Friday, November 27, 2009

Parmesan Almond Patties

Preheat oven to 400. Mix 2 1/2 c shredded parmesan (means shredding about 8 oz of cheese) with 1 1/4 c. sliced almonds. Sprinkle maybe 1/3 cup of the mixture into a flat circle onto a cookie sheet that has parchment paper or a liner on it. The patty should be flat; a few little holes are fine; the circles should be 5" or so in diameter. Repeat (each cookie sheet will hold about 4 circles.) Bake for 5-6 min until golden and a bit bubbly. Meanwhile, if you want the patties to cup, get bowls on your work surfaced, turned upside down.
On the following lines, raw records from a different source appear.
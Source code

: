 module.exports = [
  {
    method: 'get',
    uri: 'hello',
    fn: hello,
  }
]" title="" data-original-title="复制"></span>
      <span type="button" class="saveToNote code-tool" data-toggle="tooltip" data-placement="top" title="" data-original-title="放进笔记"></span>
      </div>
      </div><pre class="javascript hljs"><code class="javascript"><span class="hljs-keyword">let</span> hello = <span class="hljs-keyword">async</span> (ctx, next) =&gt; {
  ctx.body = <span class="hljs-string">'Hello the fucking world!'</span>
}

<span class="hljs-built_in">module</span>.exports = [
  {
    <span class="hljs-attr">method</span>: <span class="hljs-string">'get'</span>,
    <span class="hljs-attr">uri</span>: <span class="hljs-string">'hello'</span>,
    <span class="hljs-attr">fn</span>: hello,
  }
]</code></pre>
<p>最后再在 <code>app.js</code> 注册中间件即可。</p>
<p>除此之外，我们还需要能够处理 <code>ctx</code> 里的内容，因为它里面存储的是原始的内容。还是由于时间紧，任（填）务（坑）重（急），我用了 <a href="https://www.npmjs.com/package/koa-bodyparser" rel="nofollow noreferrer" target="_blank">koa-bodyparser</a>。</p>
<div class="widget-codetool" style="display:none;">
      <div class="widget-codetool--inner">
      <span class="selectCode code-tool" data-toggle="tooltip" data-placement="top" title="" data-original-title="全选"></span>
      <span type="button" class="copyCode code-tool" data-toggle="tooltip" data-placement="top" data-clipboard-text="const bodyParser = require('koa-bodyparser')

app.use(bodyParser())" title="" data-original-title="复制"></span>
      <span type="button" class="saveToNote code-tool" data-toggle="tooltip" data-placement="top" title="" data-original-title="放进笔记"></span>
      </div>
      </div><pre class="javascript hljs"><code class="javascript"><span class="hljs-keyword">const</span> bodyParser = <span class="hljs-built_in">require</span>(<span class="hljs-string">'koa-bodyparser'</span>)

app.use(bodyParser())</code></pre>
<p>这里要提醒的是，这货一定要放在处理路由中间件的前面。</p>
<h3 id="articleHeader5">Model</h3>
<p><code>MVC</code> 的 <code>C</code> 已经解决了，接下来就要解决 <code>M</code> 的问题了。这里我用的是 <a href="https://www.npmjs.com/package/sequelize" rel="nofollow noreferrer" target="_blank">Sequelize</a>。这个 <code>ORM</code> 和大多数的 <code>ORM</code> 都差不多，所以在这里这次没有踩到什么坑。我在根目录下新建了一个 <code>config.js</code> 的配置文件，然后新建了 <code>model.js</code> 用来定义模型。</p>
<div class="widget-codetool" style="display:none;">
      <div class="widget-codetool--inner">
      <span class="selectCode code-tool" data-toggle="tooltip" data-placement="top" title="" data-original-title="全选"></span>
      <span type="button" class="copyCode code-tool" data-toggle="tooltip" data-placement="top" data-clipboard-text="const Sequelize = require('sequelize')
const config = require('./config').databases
Remove and start lifting the edges of the circles with a metal spatula. Either move to a cool surface if you want them flat, or turn them onto the bowl bottoms and gently press the sides down if you want them cupped. This last step is the only complicated part: they are firm enough to handle but pliable enough to cup only for a few brief moments.

2 comments:

Jody said...

wow - that sounds fancy and delicious. I think I have had these before at home. I wonder if you could do a bigger version and make some sort of savory tart in it. I also use an almond/parmesean mixture instead of bread crumbs on my sweet potato/pear casserole now.

Robin said...

So the almond/parm mix goes on top? I used parm/sunflower seed/ diced sage on top of butternut squash risotto today. Nice to have the crunch in there, which would seem to be a big advance on the breadcrumbs in the sweet potato casserole. The thing about a bigger version is having it be strong enough to hold a tart. But if you kept it in a pan and didn't depend on it to secure the completed tart that would likely work. Maybe try out a small one with a salad and see what you think of its greater possibilities.